宫外战火纷飞,百姓民不聊生,战火照亮了整个皇宫,乾清宫内太子萧烨跪在冰凉的地砖上,周围满是侍卫,皇帝萧承则端坐在龙椅上,鎏金护甲敲打着扶手发出细碎声响,"皇儿既知谋逆当诛,便饮了这杯酒吧。
"“父皇还是不信儿臣吗?
既然如此,儿臣领命。
只是儿臣有件事想求父皇。”
“皇儿还有什么遗愿,朕自然答应你。”
“儿臣只想求父皇放过凌悦。”
“凌悦乃朕的妃子,朕想如何处置就如何处置,皇儿还是多关心关心自己吧。”
说完,便叫站在一旁的***把毒酒给太子喂下。
毒酒的腥甜在舌尖蔓延,喉间灼烧感与心口钝痛几乎将他撕裂。
这时凌悦赶忙扑过来想拦下那杯毒酒,可为时己晚。
她夺过酒盏"陛下!
太子从未有二心!
"话音未落,侍卫的长枪己抵住她的咽喉。
萧烨的指尖颤抖着,想要触碰她苍白的脸颊,却被侍卫粗暴地按住。
毒酒的毒性开始发作,他感觉眼前的景象渐渐模糊,但凌悦含泪的双眼却愈发清晰。
初见时少女天真烂漫的笑颜;上元节他们彼此互送的礼物;及笄那日,他对她许下的诺言;还有无数个深夜,她隔着宫墙为他送御寒的裘衣……这些回忆如潮水般涌来,刺痛着他的心脏。

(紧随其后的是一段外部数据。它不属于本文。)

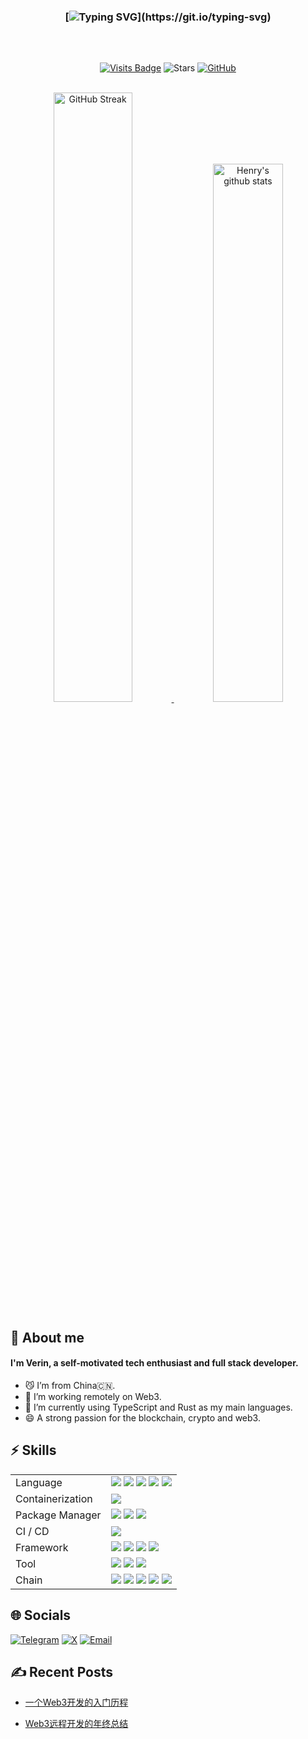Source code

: <div align="left">
  
<div align="center">

  ### [![Typing SVG](https://readme-typing-svg.herokuapp.com?color=FC9840&font=Handlee&center=true&vCenter=true&width=500&height=60&lines=✋+Hi+,+glad+to+see+you+here+!)](https://git.io/typing-svg)
<img src="https://cdn.jsdelivr.net/gh/eryajf/tu@main/img/image_20240420_214408.gif"
width="800"  height="2">

<br />

[![Visits Badge](https://badges.strrl.dev/visits/0xVerin/0xVerin?style=flat-square)](https://github.com/0xVerin)
![Stars](https://img.shields.io/github/stars/0xverin?style=flat-square)
[![GitHub](https://img.shields.io/github/followers/0xVerin?logo=github&style=flat-square)](https://github.com/0xVerin)

<br />
 	<a href="https://github.com/0xverin">
		<img src="https://github-readme-streak-stats.herokuapp.com/?user=0xverin&theme=sunset-gradient"
			alt="GitHub Streak" width="50%" />
	</a>   
   	<a href="https://github.com/0xverin">
		<img src="https://github-readme-stats.vercel.app/api?username=0xverin&show_icons=true&theme=ambient_gradient"
			alt="Henry's github stats" width="47%" />
	</a>
<br />
</div>

 
<h2>🤗 About me</h2>
	<h4>I'm Verin, a self-motivated tech enthusiast and full stack developer.</h4>

- 😼 I’m from China🇨🇳.
- 🌱 I’m working remotely on Web3.
- 🔭 I’m currently using TypeScript and Rust as my main languages.
- 😄 A strong passion for the blockchain, crypto and web3.
	</a>

 <h2>⚡ Skills</h2>
<table>
<tr>
  <td>Language</td>
  <td>
    <img src="https://img.shields.io/badge/typescript-3178C6.svg?style=for-the-badge&logo=typescript&logoColor=3178C6&labelColor=white">
    <img src="https://img.shields.io/badge/python-3776AB.svg?style=for-the-badge&logo=python&logoColor=3776AB&labelColor=white">
    <img src="https://img.shields.io/badge/rust-000000.svg?style=for-the-badge&logo=rust&logoColor=000000&labelColor=white">
    <img src="https://img.shields.io/badge/Node.js-71A763.svg?style=for-the-badge&logo=node.js&logoColor=71A763&labelColor=white">
    <img src="https://img.shields.io/badge/solidity-61AD9C.svg?style=for-the-badge&logo=solidity&logoColor=61AD9C&labelColor=white">
  </td>
</tr>
<tr>
  <td>Containerization</td>
  <td>
    <img src="https://img.shields.io/badge/docker-2496ED.svg?style=for-the-badge&logo=docker&logoColor=2496ED&labelColor=white">
  </td>
</tr>
<tr>
  <td>Package Manager</td>
  <td>
    <img src="https://img.shields.io/badge/npm-CB0000.svg?style=for-the-badge&logo=npm&logoColor=CB0000&labelColor=white">
    <img src="https://img.shields.io/badge/pnpm-F69220.svg?style=for-the-badge&logo=pnpm&logoColor=F69220&labelColor=white">
    <img src="https://img.shields.io/badge/nx-0BB0D7.svg?style=for-the-badge&logo=nx&logoColor=0BB0D7&labelColor=white">
  </td>
</tr>
<tr>
  <td>CI / CD</td>
  <td>
    <img src="https://img.shields.io/badge/githubactions-2088FF.svg?style=for-the-badge&logo=githubactions&logoColor=2088FF&labelColor=white">
  </td>
</tr>
<tr>
  <td>Framework</td>
  <td>
    <img src="https://img.shields.io/badge/Next.js-000000.svg?style=for-the-badge&logo=next.js&logoColor=000000&labelColor=white">
    <img src="https://img.shields.io/badge/Substrate-24CC85.svg?style=for-the-badge&logo=polkadot&logoColor=24CC85&labelColor=white">
    <img src="https://img.shields.io/badge/Hardhat-FFF100.svg?style=for-the-badge&logo=ethereum&logoColor=FFF100&labelColor=white">
    <img src="https://img.shields.io/badge/Nest-000000.svg?style=for-the-badge&logo=next.js&logoColor=000000&labelColor=white">
  </td>
</tr>
<tr>
  <td>Tool</td>
  <td>
    <img src="https://img.shields.io/badge/wagmi-AE48FE.svg?style=for-the-badge&logo=wagmi&logoColor=AE48FE&labelColor=white">
    <img src="https://img.shields.io/badge/ethers-000000.svg?style=for-the-badge&logo=ethers&logoColor=000000&labelColor=white">
    <img src="https://img.shields.io/badge/polkadot.js-FF8C00.svg?style=for-the-badge&logo=polkadot&logoColor=FF8C00&labelColor=white">
  </td>
</tr>
  <tr>
  <td>Chain</td>
  <td>
    <img src="https://img.shields.io/badge/Polkadot-FF2770.svg?style=for-the-badge&logo=polkadot&logoColor=FF2770&labelColor=white">
    <img src="https://img.shields.io/badge/Ethereum-000000.svg?style=for-the-badge&logo=ethereum&logoColor=000000&labelColor=white">
    <img src="https://img.shields.io/badge/Solana-05E8B5.svg?style=for-the-badge&logo=solana&logoColor=05E8B5&labelColor=white">
    <img src="https://img.shields.io/badge/BTC-F7931A.svg?style=for-the-badge&logo=bitcoin&logoColor=F7931A&labelColor=white">
    <img src="https://img.shields.io/badge/Ton-0098EA.svg?style=for-the-badge&logo=ton&logoColor=0098EA&labelColor=white">
    
  </td>
</tr>
</table>

<h2>🌐 Socials</h2>

[![Telegram](https://img.shields.io/badge/Telegram-%237289DA.svg?logo=telegram&logoColor=white)](https://t.me/CryptoVerin) [![X](https://img.shields.io/badge/X-0F1419.svg?logo=X&logoColor=white)](https://x.com/0xverin) [![Email](https://img.shields.io/badge/Gmail-EA4335.svg?logo=Gmail&logoColor=white)](mailto:0xverin@gmail.com)

<h2>✍️ Recent Posts</h2>

<!-- BLOG-POST-LIST:START -->
- [一个Web3开发的入门历程](https://juejin.cn/post/7138072108516507661)
  
- [Web3远程开发的年终总结](https://juejin.cn/post/7187272999546912828)
<!-- BLOG-POST-LIST:END -->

“阿悦……”他艰难地挤出两个字,嘴角溢出黑血,“来世我……不!
我不许你说这种话!”
凌悦挣脱侍卫的束缚,跪在他身旁,将他的头轻轻抱在怀中。
她的裙摆沾满了他的血。
他们就这样彼此紧紧的靠着,任何人都不能把他们分开。
就在这时,宫外的喊杀声愈发清晰,叛军的旗帜己经出现在宫墙之上。
萧承脸色骤变,看着这混乱的局势,眼中闪过一丝恐惧。
但很快,他又恢复了帝王的威严,冷笑道:“皇儿,看看你所谓的忠诚,终究还是没能保住你的命,也保不住这江山。”
凌悦猛地抬头,眼中燃烧着仇恨的火焰:“都是你!
若不是你猜忌贤能,听信谗言,不分是非黑白,又怎会落得如此下场!
萧烨一心为国,却换来一杯毒酒,你才是真正的昏君!
你不配做他的父亲!”
“放肆!”
萧承怒拍龙椅,“来人,把这个妖妃拖出去!
凌迟处死!”
宫外的战火越来越亮,呼喊声也越来越近了,突然听见叛军高呼"****"身后跟着一个年幼的孩童,定眼一看竟是五皇子。
看来五皇子才是他们认为的最佳人选,不过是随便挑选一个傀儡皇帝罢了……萧烨癫狂的笑声混着凌吾的谄笑传来,他终于看清,父亲与丞相早己勾结,而他和凌悦只不过是棋盘上被弃的残子。
凌悦也明白了这一切但却毫不畏惧,紧紧抱着萧烨,轻声道:“别怕,我陪着你。”
她低头在他额间落下一吻,“若有来世,我定不会再与你分开。”
萧烨用尽最后一丝力气,握住她的手:“来世……我定要护你周全……”话音未落,他却永远闭上了眼睛,手里仍攥着她送他的玉佩。
凌悦感觉自己的心也随着他的离去而破碎,她抬头望向萧承和凌吾,眼中满是决绝:“你们终究会为你们的所作所为付出代价的!”
凌吾则是不屑的看向凌悦:“悦儿,这是在说什么呢?
好让为父伤心,你要是乖乖听话,也不会落得如此下场。
对了,悦儿还不知道吧,***己经死了,你现在下去找她说不定还能碰上呢?
““什么?
你杀了母亲,为什么?”
”要怪就怪***发现了我通敌叛国的罪证,还嚷嚷着要告发我,可她不知,我与陛下早己经筹谋好了一切。”
凌悦一时间无法接受亲人和爱人相继去世的消息,她绝望之间拿起萧烨腰间的佩剑,毫不犹豫地刺入自己的胸膛。
鲜血喷洒在萧烨的脸上,她缓缓倒下,依偎在他身旁。